Instagram says goodbye to live shopping: Time to start hoarding your Reels views


Instagram has announced it will sunset its live shopping feature on 16 March, after removing the Shop tab from its navigation bar earlier this month. The move will prevent brands and creators from tagging products for sale during their livestream broadcasts. However, it will not affect the ability to invite guests or host Q&As with viewers. It will also not impact the ability to set up and manage shops on the main Instagram platform. The app has affirmed it will continue to invest in shopping experiences for main feed, stories, ads and Reels.

This is the latest move in a series of commerce-related cutbacks for Meta Platforms, which has struggled to maintain consumer interest in social commerce, despite the channel being a promising driver of engagement and revenue earlier in the pandemic. Instagram first rolled out live shopping in 2020, during a time when many brick-and-mortar retailers remained closed due to health restrictions. However, Meta shut down a similar live shopping feature on its core Facebook app last autumn.

Meta is attempting to become a leaner organization following a brutal few quarters of declines. The company’s revenue was down 4% year-on-year in Q4 2021 to $32.2bn, as it contended with weak advertiser demand and ongoing challenges around iOS changes that have made tracking and measuring mobile campaigns more difficult.

The social networking giant has stated it will direct more attention and resources toward the metaverse and Reels, which are becoming more popular with users, but remain relatively immature in terms of monetization. Meta enacted a steep round of layoffs last year, and the Financial Times has reported that more job cuts could be in the pipeline in the near future.

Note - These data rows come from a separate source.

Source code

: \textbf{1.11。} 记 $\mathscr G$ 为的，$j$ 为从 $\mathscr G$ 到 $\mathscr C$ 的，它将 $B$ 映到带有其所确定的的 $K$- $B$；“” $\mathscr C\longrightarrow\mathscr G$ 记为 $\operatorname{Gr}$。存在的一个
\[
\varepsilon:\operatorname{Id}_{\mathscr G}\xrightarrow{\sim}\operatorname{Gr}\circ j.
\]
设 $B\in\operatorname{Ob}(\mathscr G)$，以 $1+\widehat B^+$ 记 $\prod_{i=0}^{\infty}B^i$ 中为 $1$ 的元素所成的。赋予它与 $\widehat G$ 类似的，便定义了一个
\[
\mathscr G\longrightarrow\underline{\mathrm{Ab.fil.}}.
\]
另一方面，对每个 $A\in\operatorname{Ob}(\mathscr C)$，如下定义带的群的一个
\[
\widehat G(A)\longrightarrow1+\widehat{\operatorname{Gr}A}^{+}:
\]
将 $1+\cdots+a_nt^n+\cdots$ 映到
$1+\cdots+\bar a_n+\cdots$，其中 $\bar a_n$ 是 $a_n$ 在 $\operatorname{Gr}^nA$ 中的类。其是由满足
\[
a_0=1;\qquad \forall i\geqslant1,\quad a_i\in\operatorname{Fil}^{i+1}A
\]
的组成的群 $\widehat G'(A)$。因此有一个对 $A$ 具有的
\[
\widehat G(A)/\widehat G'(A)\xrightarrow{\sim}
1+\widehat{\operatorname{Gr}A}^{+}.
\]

Meta CEO Mark Zuckerberg has promised 2023 will be a “year of efficiency” for the embattled firm as it seeks to improve its situation.

TikTok, which Reels closely emulates, has also struggled to crack social commerce despite its popularity with digital natives like Gen Z and young millennials. Social commerce is a widely adopted tactic in other markets such as China but has yet to take off in the US more generally.

Overall, Instagram’s removal of live shopping is another sign of the difficulties Meta Platforms has experienced in keeping consumer interest in social commerce, as it tries to create a more efficient organization in the face of declining revenues. Despite this, it is continuing to invest in shopping experiences around its main feed, stories, ads, and Reels, while shifting more resources towards the metaverse. While social commerce has yet to take off in the US, Meta Platforms and TikTok are hoping it will gain traction in the coming months and years.